According to the study, since the Paris Climate Agreement was signed in 2015, the world’s installed coal-fired capacity has increased by 137 gigawatts (GW), an amount equal to the operating coal plant fleets of Germany, Russia and Japan combined.
Around 522 GW of new coal-fired capacity are still in the pipeline and 437 of the 935 companies featured in the database are planning either new coal plants, coal mines, or coal transport infrastructure, while less than 25 companies have adopted a coal phase-out date.
'Almost half of the companies listed on the 2020 GCEL are in expansion mode and the data we have collected is a frightening testimony to the coal industry’s refusal to deal with climate reality,' Schuecking pointed out.
The GCEL covers the largest coal plant operators and producers and companies that generate over 20% of their revenues or power generation from coal, and companies that are planning to expand coal mining, coal power, or coal infrastructure.
The database features 935 parent companies as well as over 1,800 subsidiaries and affiliates, whose activities range from coal mining, coal trading and transport to coal power generation and manufacturing of equipment for the coal industry. The companies listed in the GCEL represent 88% of the world’s coal production and 85% of the world’s coal-fired capacity.
- Chinese companies are top coal investors
Currently, almost half of the 522 GW of new, planned coal-fired power capacity worldwide is located in China.
Accordingly, four of the world’s five top coal plant developers are Chinese companies including China Energy with 43 GW, China Datang with 34 GW, China Huaneng with 29 GW and China Huadian with 15 GW, followed by India's National Thermal Power Corporation, which is the world's fifth-largest coal plant developer.
China has also announced that it will become a carbon-neutral economy by 2060, requiring a phase-out of coal in the coming years.
- Coal industry in economic distress and creating conflict
Schuecking stated that wherever the coal industry operates, it is embroiled in conflicts, as communities there are no longer willing to accept the massive land, water grabs, pollution and health impacts associated with the industry.
This has been seen in countries in Greece, Turkey, South Africa, the US, Brazil and other countries where the courts have canceled coal installations.
'They are fighting back in the courts and streets with increasing success,' she said.
The GCEL asserted that the coal industry is in economic distress with a growing number of companies facing corporate restructuring or bankruptcies.
'Coal is a business of the past.

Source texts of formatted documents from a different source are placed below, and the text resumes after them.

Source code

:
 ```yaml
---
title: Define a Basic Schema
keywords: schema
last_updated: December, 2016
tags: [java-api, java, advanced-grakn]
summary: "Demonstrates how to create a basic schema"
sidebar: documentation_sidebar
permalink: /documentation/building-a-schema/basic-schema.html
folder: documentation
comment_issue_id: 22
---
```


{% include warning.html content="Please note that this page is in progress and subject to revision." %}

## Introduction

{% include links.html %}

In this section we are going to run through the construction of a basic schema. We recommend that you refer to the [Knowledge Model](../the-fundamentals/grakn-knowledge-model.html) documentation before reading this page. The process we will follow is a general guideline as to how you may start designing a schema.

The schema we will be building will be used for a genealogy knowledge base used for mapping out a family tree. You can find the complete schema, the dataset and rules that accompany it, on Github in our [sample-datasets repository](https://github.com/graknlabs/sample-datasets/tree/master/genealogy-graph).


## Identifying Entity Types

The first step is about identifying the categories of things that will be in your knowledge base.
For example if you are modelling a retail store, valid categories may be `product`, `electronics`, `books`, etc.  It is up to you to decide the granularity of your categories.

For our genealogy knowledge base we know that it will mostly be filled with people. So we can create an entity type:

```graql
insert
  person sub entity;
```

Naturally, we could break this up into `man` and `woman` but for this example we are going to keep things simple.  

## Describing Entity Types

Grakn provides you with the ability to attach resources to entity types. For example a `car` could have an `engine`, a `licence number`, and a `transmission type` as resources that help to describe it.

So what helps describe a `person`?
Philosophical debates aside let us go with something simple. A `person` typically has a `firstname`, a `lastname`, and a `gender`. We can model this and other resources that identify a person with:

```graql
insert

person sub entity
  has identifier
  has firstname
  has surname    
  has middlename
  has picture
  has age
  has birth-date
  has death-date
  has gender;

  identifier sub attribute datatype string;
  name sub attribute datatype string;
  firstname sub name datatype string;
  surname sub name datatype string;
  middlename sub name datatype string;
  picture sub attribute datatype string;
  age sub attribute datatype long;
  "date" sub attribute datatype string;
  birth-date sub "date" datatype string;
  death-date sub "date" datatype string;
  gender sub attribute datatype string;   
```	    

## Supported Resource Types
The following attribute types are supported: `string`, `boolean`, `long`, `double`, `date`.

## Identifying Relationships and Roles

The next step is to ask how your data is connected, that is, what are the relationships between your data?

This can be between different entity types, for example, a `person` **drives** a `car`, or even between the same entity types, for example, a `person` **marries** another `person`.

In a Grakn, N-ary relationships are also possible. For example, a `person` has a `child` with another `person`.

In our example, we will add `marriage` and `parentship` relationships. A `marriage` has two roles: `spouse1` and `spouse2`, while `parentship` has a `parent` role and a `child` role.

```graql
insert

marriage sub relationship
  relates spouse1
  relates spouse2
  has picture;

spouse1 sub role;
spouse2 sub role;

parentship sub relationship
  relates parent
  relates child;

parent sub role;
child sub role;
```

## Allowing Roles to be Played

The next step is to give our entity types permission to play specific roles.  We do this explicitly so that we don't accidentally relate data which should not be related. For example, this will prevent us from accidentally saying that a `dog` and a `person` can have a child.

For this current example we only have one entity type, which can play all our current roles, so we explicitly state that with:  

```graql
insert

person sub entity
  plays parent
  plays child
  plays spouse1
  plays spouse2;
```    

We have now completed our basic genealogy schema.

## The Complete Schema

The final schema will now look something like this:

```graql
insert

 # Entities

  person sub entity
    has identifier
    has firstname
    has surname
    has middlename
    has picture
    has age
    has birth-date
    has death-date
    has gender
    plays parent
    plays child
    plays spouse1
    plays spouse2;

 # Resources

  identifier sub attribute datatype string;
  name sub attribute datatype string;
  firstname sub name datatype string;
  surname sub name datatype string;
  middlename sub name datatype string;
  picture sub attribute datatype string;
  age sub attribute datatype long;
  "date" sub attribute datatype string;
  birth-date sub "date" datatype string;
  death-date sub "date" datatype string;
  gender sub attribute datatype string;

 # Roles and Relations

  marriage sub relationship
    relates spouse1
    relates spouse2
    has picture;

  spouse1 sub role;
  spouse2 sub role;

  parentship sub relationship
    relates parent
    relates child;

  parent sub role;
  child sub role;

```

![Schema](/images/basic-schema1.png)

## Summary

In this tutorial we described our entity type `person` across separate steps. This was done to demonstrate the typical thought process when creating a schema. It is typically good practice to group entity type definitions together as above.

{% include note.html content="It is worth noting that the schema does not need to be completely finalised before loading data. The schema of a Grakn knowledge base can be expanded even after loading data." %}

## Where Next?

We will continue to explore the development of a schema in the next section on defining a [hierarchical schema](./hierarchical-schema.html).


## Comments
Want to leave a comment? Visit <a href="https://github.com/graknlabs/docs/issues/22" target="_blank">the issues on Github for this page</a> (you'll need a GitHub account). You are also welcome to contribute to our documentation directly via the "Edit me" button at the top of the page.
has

The industry has lost its social license to operate and is no longer competitive in today’s energy world,' the study found.
It forecasts that coal-fired generation needs to collapse by 11% per year to keep the 1.5°C Paris climate goal within reach.
'Waiting for coal companies to transition is a recipe for runaway climate change. Time is slipping through our hands. Unless financial institutions speed up their exit from the industry, we will fail the most basic of all climate tests: leaving coal behind,' Schuecking noted.
- 'China should be ally of Turkey for energy transition'
Climate Action Network (CAN) Europe Turkey Director Ozlem Katisoz, stated the list showed the Chinese coal companies’ top position for coal development and said they are interested in coal mining and power plant project development in Turkey.
'It is obvious that China is a strong ally with the financial opportunities it can offer. However, we need China as a sustainable energy partner for Turkey which can speed up a swift and just energy transition beyond coal in Turkey,' she said.
Katisoz also noted that several Turkish companies continue to invest in coal, of which its share in total electricity generation is between 45-65%.